Personal information
- Full name: Norman Sharp
- Born: 15 April 1901 Derby, Derbyshire, England
- Died: 14 July 1977 (aged 76) Sutton Coldfield, Warwickshire, England
- Batting: Right-handed

Domestic team information
- 1923: Warwickshire

Career statistics
| Competition | First-class |
| Matches | 1 |
| Runs scored | 3 |
| Batting average | 3.00 |
| 100s/50s | –/– |
| Top score | 3 |
| Balls bowled | – |
| Wickets | – |
| Bowling average | – |
| 5 wickets in innings | – |
| 10 wickets in match | – |
| Best bowling | – |
| Catches/stumpings | 1/– |
- Source: Cricinfo, 25 October 2015

= Norman Sharp (cricketer) =

English cricketer

Norman Sharp (15 April 1901 - 14 July 1977) was an English cricketer who made one appearance in first-class cricket in 1923. He played as a right-handed batsman.
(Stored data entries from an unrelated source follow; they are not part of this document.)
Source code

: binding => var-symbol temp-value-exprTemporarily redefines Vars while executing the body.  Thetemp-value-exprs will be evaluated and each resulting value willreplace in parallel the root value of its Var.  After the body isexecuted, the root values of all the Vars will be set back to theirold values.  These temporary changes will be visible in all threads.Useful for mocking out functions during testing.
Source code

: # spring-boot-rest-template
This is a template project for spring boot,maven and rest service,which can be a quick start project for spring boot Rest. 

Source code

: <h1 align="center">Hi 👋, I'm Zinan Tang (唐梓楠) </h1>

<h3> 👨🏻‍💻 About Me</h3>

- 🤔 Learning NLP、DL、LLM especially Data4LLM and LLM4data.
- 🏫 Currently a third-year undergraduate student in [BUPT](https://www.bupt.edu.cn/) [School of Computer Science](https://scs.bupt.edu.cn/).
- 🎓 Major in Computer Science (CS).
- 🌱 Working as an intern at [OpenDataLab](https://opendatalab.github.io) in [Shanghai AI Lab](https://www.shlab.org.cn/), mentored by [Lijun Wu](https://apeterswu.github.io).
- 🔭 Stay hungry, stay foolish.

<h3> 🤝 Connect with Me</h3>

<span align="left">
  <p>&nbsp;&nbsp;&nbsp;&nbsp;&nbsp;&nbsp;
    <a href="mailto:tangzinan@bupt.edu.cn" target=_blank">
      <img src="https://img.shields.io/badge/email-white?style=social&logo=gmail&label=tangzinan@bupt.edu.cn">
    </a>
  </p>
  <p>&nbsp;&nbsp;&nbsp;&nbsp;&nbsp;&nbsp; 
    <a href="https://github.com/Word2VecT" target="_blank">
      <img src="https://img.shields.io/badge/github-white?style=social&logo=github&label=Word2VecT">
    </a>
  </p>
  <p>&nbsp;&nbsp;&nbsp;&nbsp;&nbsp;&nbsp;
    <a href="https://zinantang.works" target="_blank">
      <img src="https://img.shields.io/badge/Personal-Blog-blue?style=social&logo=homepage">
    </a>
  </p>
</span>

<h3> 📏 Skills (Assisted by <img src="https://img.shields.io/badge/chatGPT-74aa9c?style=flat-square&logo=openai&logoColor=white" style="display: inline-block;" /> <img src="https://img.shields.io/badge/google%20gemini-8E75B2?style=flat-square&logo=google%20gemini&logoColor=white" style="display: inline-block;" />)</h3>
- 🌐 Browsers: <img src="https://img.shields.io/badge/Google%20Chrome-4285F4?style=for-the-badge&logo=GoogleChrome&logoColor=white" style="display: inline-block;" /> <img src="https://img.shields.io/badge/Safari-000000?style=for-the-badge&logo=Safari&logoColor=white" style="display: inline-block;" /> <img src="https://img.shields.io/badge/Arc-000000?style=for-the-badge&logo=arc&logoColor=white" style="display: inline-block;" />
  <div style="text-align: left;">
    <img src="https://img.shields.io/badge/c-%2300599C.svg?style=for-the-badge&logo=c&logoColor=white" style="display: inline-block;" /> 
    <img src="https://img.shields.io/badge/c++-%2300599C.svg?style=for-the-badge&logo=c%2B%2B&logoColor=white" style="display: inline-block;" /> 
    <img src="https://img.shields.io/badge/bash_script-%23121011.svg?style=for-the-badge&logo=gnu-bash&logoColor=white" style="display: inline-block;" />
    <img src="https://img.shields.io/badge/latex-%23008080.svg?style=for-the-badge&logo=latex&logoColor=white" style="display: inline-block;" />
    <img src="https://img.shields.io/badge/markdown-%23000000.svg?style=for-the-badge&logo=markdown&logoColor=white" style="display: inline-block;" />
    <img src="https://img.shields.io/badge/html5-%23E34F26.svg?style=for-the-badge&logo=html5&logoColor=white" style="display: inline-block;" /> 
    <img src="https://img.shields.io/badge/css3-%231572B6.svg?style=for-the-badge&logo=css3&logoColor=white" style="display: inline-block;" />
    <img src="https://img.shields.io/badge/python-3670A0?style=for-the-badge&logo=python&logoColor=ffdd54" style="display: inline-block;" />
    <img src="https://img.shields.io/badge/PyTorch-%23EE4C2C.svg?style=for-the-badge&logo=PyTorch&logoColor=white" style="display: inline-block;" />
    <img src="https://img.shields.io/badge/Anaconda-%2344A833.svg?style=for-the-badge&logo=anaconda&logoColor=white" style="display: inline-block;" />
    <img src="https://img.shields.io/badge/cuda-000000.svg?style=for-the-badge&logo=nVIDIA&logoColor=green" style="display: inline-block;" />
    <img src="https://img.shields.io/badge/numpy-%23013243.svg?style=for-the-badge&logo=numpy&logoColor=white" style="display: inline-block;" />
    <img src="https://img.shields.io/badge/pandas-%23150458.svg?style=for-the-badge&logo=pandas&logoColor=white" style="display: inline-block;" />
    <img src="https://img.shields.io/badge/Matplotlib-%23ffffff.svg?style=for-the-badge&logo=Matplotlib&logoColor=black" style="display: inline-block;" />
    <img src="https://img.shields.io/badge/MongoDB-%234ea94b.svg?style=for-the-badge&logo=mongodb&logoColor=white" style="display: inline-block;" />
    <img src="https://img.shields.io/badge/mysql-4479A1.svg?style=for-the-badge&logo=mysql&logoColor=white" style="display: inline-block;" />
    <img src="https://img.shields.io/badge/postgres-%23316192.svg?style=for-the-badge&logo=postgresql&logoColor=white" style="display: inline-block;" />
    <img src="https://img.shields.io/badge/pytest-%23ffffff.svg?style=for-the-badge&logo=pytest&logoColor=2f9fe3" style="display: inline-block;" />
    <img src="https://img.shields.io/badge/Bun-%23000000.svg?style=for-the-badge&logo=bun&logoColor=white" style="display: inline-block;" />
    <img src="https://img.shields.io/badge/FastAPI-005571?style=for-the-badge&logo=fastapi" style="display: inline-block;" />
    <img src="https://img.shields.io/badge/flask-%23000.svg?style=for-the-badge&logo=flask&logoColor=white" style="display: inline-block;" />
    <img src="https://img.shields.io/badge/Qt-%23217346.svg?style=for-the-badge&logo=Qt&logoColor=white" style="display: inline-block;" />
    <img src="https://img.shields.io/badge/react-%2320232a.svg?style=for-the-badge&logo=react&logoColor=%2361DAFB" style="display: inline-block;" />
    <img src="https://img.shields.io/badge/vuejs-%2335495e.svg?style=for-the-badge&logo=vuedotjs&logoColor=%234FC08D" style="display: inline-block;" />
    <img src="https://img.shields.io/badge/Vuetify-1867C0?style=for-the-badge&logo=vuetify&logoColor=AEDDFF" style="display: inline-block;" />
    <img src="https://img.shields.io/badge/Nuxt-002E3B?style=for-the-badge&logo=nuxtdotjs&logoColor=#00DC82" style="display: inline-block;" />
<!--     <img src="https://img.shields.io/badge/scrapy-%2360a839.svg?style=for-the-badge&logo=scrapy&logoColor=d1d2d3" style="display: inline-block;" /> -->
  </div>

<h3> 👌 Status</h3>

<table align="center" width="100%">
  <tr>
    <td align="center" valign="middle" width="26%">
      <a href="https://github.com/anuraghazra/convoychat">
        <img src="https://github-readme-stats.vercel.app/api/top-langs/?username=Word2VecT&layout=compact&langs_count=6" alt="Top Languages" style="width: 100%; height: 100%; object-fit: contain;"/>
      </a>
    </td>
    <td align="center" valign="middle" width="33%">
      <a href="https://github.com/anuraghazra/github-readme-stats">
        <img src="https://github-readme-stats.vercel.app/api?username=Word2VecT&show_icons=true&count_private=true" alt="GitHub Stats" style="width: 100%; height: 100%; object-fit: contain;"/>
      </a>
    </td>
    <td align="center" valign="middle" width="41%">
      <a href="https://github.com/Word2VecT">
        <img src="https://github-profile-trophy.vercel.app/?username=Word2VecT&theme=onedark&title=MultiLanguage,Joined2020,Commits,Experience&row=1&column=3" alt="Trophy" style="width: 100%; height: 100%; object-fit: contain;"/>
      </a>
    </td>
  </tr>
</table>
Sharp made his only appearance in first-class cricket when he was selected to play for Warwickshire against Worcestershire in the County Championship at Edgbaston. He batted just once in the match, which Warwickshire won by 7 wickets, scoring 3 runs from the lower-order, before being dismissed bowled by Leslie Gale.

He died at Sutton Coldfield, Warwickshire on 14 July 1977.